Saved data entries

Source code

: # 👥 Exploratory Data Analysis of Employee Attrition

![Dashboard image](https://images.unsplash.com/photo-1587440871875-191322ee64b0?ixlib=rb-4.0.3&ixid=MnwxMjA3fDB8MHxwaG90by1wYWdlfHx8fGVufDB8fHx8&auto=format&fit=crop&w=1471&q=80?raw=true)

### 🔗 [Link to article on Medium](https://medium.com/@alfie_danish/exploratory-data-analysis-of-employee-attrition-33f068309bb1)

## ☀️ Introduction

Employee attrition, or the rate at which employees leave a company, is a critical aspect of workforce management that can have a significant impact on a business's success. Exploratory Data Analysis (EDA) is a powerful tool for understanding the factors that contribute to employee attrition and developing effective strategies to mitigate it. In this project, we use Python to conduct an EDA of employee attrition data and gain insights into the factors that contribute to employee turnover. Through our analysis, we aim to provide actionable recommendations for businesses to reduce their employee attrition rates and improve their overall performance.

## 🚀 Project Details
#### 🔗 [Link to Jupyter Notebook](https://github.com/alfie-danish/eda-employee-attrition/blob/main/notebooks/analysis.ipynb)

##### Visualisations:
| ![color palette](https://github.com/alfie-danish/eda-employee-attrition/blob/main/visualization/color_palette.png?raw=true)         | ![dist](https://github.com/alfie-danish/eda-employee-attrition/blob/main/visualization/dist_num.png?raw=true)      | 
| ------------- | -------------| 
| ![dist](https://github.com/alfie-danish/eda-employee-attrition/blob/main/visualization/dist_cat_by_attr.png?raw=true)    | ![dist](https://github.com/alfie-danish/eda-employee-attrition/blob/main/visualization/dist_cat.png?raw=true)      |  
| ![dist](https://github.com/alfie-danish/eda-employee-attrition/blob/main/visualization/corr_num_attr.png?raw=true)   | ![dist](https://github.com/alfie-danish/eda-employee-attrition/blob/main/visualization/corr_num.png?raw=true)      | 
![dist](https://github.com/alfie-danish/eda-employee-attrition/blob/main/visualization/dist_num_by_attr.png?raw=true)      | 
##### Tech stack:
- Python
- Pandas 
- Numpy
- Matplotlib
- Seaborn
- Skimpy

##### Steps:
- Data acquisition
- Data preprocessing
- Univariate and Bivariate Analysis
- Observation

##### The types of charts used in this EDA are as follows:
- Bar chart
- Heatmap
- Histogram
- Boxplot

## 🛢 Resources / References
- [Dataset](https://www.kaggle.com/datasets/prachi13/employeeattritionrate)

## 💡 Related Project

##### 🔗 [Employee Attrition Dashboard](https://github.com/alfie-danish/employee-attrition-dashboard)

Work to be completed – Work out how many lines in the records above contain the word "Link". State only that number.

Solution to this exercise – 2